DESCRIPTION OF THE TASK — Wherever "drwxrwxrwx" shows up in the records below, copy the whole line.

[[ DATA SUPPLIED open ]]

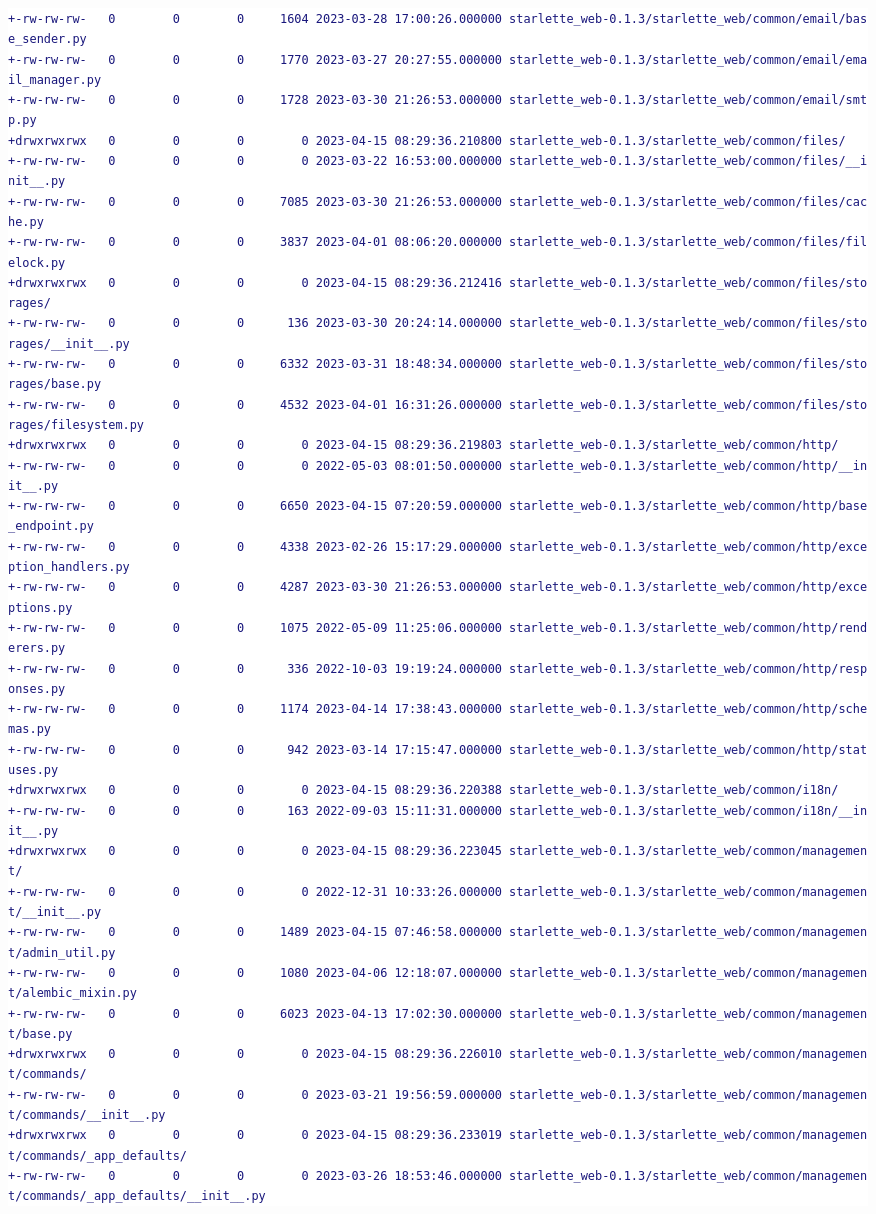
 ```diff
+-rw-rw-rw-   0        0        0     1604 2023-03-28 17:00:26.000000 starlette_web-0.1.3/starlette_web/common/email/base_sender.py
+-rw-rw-rw-   0        0        0     1770 2023-03-27 20:27:55.000000 starlette_web-0.1.3/starlette_web/common/email/email_manager.py
+-rw-rw-rw-   0        0        0     1728 2023-03-30 21:26:53.000000 starlette_web-0.1.3/starlette_web/common/email/smtp.py
+drwxrwxrwx   0        0        0        0 2023-04-15 08:29:36.210800 starlette_web-0.1.3/starlette_web/common/files/
+-rw-rw-rw-   0        0        0        0 2023-03-22 16:53:00.000000 starlette_web-0.1.3/starlette_web/common/files/__init__.py
+-rw-rw-rw-   0        0        0     7085 2023-03-30 21:26:53.000000 starlette_web-0.1.3/starlette_web/common/files/cache.py
+-rw-rw-rw-   0        0        0     3837 2023-04-01 08:06:20.000000 starlette_web-0.1.3/starlette_web/common/files/filelock.py
+drwxrwxrwx   0        0        0        0 2023-04-15 08:29:36.212416 starlette_web-0.1.3/starlette_web/common/files/storages/
+-rw-rw-rw-   0        0        0      136 2023-03-30 20:24:14.000000 starlette_web-0.1.3/starlette_web/common/files/storages/__init__.py
+-rw-rw-rw-   0        0        0     6332 2023-03-31 18:48:34.000000 starlette_web-0.1.3/starlette_web/common/files/storages/base.py
+-rw-rw-rw-   0        0        0     4532 2023-04-01 16:31:26.000000 starlette_web-0.1.3/starlette_web/common/files/storages/filesystem.py
+drwxrwxrwx   0        0        0        0 2023-04-15 08:29:36.219803 starlette_web-0.1.3/starlette_web/common/http/
+-rw-rw-rw-   0        0        0        0 2022-05-03 08:01:50.000000 starlette_web-0.1.3/starlette_web/common/http/__init__.py
+-rw-rw-rw-   0        0        0     6650 2023-04-15 07:20:59.000000 starlette_web-0.1.3/starlette_web/common/http/base_endpoint.py
+-rw-rw-rw-   0        0        0     4338 2023-02-26 15:17:29.000000 starlette_web-0.1.3/starlette_web/common/http/exception_handlers.py
+-rw-rw-rw-   0        0        0     4287 2023-03-30 21:26:53.000000 starlette_web-0.1.3/starlette_web/common/http/exceptions.py
+-rw-rw-rw-   0        0        0     1075 2022-05-09 11:25:06.000000 starlette_web-0.1.3/starlette_web/common/http/renderers.py
+-rw-rw-rw-   0        0        0      336 2022-10-03 19:19:24.000000 starlette_web-0.1.3/starlette_web/common/http/responses.py
+-rw-rw-rw-   0        0        0     1174 2023-04-14 17:38:43.000000 starlette_web-0.1.3/starlette_web/common/http/schemas.py
+-rw-rw-rw-   0        0        0      942 2023-03-14 17:15:47.000000 starlette_web-0.1.3/starlette_web/common/http/statuses.py
+drwxrwxrwx   0        0        0        0 2023-04-15 08:29:36.220388 starlette_web-0.1.3/starlette_web/common/i18n/
+-rw-rw-rw-   0        0        0      163 2022-09-03 15:11:31.000000 starlette_web-0.1.3/starlette_web/common/i18n/__init__.py
+drwxrwxrwx   0        0        0        0 2023-04-15 08:29:36.223045 starlette_web-0.1.3/starlette_web/common/management/
+-rw-rw-rw-   0        0        0        0 2022-12-31 10:33:26.000000 starlette_web-0.1.3/starlette_web/common/management/__init__.py
+-rw-rw-rw-   0        0        0     1489 2023-04-15 07:46:58.000000 starlette_web-0.1.3/starlette_web/common/management/admin_util.py
+-rw-rw-rw-   0        0        0     1080 2023-04-06 12:18:07.000000 starlette_web-0.1.3/starlette_web/common/management/alembic_mixin.py
+-rw-rw-rw-   0        0        0     6023 2023-04-13 17:02:30.000000 starlette_web-0.1.3/starlette_web/common/management/base.py
+drwxrwxrwx   0        0        0        0 2023-04-15 08:29:36.226010 starlette_web-0.1.3/starlette_web/common/management/commands/
+-rw-rw-rw-   0        0        0        0 2023-03-21 19:56:59.000000 starlette_web-0.1.3/starlette_web/common/management/commands/__init__.py
+drwxrwxrwx   0        0        0        0 2023-04-15 08:29:36.233019 starlette_web-0.1.3/starlette_web/common/management/commands/_app_defaults/
+-rw-rw-rw-   0        0        0        0 2023-03-26 18:53:46.000000 starlette_web-0.1.3/starlette_web/common/management/commands/_app_defaults/__init__.py
```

[[ DATA SUPPLIED closed ]]

PROBLEM SOLUTION —
+drwxrwxrwx   0        0        0        0 2023-04-15 08:29:36.210800 starlette_web-0.1.3/starlette_web/common/files/
+drwxrwxrwx   0        0        0        0 2023-04-15 08:29:36.212416 starlette_web-0.1.3/starlette_web/common/files/storages/
+drwxrwxrwx   0        0        0        0 2023-04-15 08:29:36.219803 starlette_web-0.1.3/starlette_web/common/http/
+drwxrwxrwx   0        0        0        0 2023-04-15 08:29:36.220388 starlette_web-0.1.3/starlette_web/common/i18n/
+drwxrwxrwx   0        0        0        0 2023-04-15 08:29:36.223045 starlette_web-0.1.3/starlette_web/common/management/
+drwxrwxrwx   0        0        0        0 2023-04-15 08:29:36.226010 starlette_web-0.1.3/starlette_web/common/management/commands/
+drwxrwxrwx   0        0        0        0 2023-04-15 08:29:36.233019 starlette_web-0.1.3/starlette_web/common/management/commands/_app_defaults/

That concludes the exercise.